Fizemos a primeira edição da Xapuri lá mesmo, na Reserva, em uma noite. Optamos por centrar na pauta socioambiental. Nossa primeira capa foi sobre os povos indígenas isolados do Acre: ‘Isolados, Bravos, Livres: Um Brasil Indígena por Conhecer”. Depois de tudo pronto, Jaime inventou de fazer uma outra boneca, “porque toda revista tem que ter número zero”.

Dessa vez finquei pé, ficamos com a capa indígena. Voltei pra Brasília com a boneca praticamente pronta e com a missão de dar um jeito de imprimir. Nos dias seguintes, o Jaime veio pra Formosa, pra convencer minha irmã Lúcia a revisar a revista, “de grátis”. Com a primeira revista impressa, a próxima tarefa foi montar o Conselho Editorial.

Jaime fez questão de visitar, explicar o projeto e convidar pessoalmente cada conselheiro e cada conselheira (até a doença agravar, nos seus últimos meses de vida, nunca abriu mão dessa tarefa). Daqui rumamos pra Goiânia, para convidar o arqueólogo Altair Sales Barbosa, nosso primeiro conselheiro. “O mais sabido de nóis,” segundo o Jaime.

Trilhamos uma linda jornada. Em 80 meses, Jaime fez questão de decidir, mensalmente, o tema da capa e, quase sempre, escrever ele mesmo. Às vezes, ligava pra falar da ótima ideia que teve, às vezes sumia e, no dia certo, lá vinha o texto pronto, impecável.

Na sexta-feira, 9 de julho, quando preparávamos a Xapuri 81, pela primeira vez em sete anos, ele me pediu para cuidar de tudo. Foi uma conversa triste, ele estava agoniado com os rumos da doença e com a tragédia que o Brasil enfrentava. Não falamos em morte, mas eu sabia que era o fim.

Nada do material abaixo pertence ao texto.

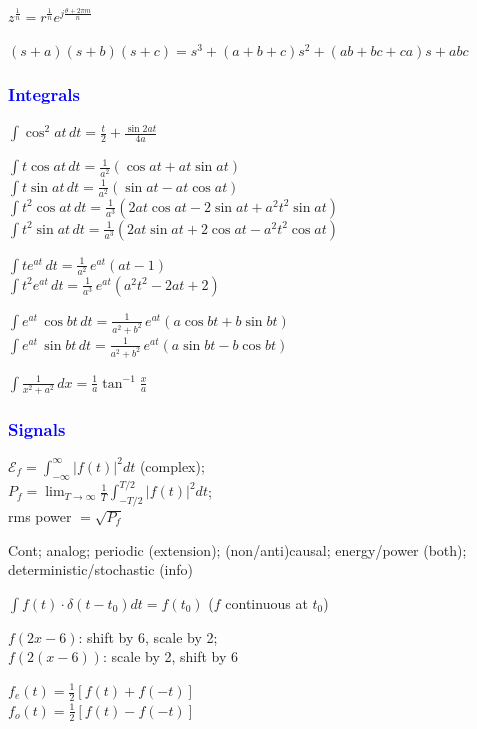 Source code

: \documentclass[4pt]{article}
\theoremstyle{definition}
\theoremstyle{definition}
\newcommand{\ra}{\rightarrow}
\newcommand{\blue}[1]{\textcolor{blue}{#1}}
\begin{document}
\begin{landscape}
\begin{multicols}{3}
    $z^{\frac 1 n} = r^{\frac 1 n} e^{j \frac{\theta + 2\pi m}{n}}$

    \((s+a)(s+b)(s+c) = s^3 + (a+b+c) s^2 + (ab+bc+ca)s + abc\)
\subsubsection*{\blue{Integrals}}

    $\int \cos^2 at \, dt = \frac{t}{2} + \frac{\sin2at}{4a}$

    $\int t \cos at \, dt = \frac{1}{a^2}(\cos at + at\sin at)$\\
    $\int t \sin at \, dt = \frac{1}{a^2}(\sin at - at\cos at)$\\
    $\int t^2 \cos at\, dt = \frac{1}{a^3}(2at\cos at - 2\sin at + a^2t^2\sin at)$\\
    $\int t^2 \sin at\, dt = \frac{1}{a^3}(2at\sin at + 2\cos at - a^2t^2\cos at)$

    $\int te^{at}\, dt = \frac{1}{a^2} \, e^{at} (at-1)$\\
    $\int t^2 e^{at} \, dt = \frac{1}{a^3} \, e^{at} (a^2t^2 - 2at + 2)$

    $\int e^{at} \,\cos bt \, dt = \frac{1}{a^2+b^2} \,e^{at}(a\cos bt + b \sin bt)$\\
    $\int e^{at} \,\sin bt \, dt = \frac{1}{a^2+b^2} \,e^{at}(a\sin bt - b \cos bt)$

    \(\int \frac{1} {x^2+a^2}\, dx = \frac{1}{a} \tan^{-1} \frac x a\)
\columnbreak
\subsubsection*{\blue{Signals}}
    $\mathcal{E}_f = \int_{-\infty}^{\infty} |f(t)|^2 dt$ (complex); \\
    $P_f = \lim_{T\ra\infty}\frac{1}{T} \int^{T/2}_{-T/2} |f(t)|^2 dt $; \\
        \hspace{1em} rms power $= \sqrt {P_f}$

    Cont; 
    analog; 
    periodic (extension); 
    (non/anti)causal; 
    energy/power (both); 
    deterministic/stochastic (info)

    $\int f(t) \cdot \delta(t - t_0) dt = f(t_0)$ ($f$ continuous at $t_0$)
    

    $f(2x-6)$: shift by 6, scale by 2;\\
    $f(2(x-6))$: scale by 2, shift by 6

    $f_e(t) = \frac{1}{2}[f(t) + f(-t)]$\\
    $f_o(t) = \frac{1}{2}[f(t) - f(-t)]$

\end{multicols}
\end{landscape}
\end{document}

Hoje, cá estamos nós, sem as capas do Jaime, sem as pautas do Jaime, sem o linguajar do Jaime, sem o jaimês da Xapuri, mas na labuta, firmes na resistência. Mês sim, mês sim de novo, como você sonhava, Jaiminho, carcamos porva e, enfim, chegamos à nossa edição número 100. E, depois da Xapuri 100, como era desejo seu, a gente segue esperneando.

Fica tranquilo, camarada, que por aqui tá tudo direitim.